BRIEF - Using the entries below, transcribe exactly the line containing "These two parameters" and each line that follows it to the end.

::::::

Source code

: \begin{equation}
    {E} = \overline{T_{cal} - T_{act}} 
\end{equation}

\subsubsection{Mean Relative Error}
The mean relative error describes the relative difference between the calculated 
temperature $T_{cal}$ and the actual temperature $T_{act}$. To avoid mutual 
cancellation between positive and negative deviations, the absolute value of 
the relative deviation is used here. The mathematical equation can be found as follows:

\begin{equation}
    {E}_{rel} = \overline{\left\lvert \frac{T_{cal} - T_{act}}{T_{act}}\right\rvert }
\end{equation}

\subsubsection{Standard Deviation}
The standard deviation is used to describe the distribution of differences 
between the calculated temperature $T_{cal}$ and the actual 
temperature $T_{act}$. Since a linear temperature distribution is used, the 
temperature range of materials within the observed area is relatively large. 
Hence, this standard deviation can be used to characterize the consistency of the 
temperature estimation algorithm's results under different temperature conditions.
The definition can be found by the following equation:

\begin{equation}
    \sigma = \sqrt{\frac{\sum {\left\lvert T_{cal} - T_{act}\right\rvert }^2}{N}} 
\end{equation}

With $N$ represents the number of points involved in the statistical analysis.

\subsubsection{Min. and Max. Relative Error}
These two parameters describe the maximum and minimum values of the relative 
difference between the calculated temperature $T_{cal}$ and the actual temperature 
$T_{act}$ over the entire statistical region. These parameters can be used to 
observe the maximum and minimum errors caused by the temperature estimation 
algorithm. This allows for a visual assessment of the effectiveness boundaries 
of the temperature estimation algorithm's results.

::::::

EXERCISE RESPONSE -
These two parameters describe the maximum and minimum values of the relative 
difference between the calculated temperature $T_{cal}$ and the actual temperature 
$T_{act}$ over the entire statistical region. These parameters can be used to 
observe the maximum and minimum errors caused by the temperature estimation 
algorithm. This allows for a visual assessment of the effectiveness boundaries 
of the temperature estimation algorithm's results.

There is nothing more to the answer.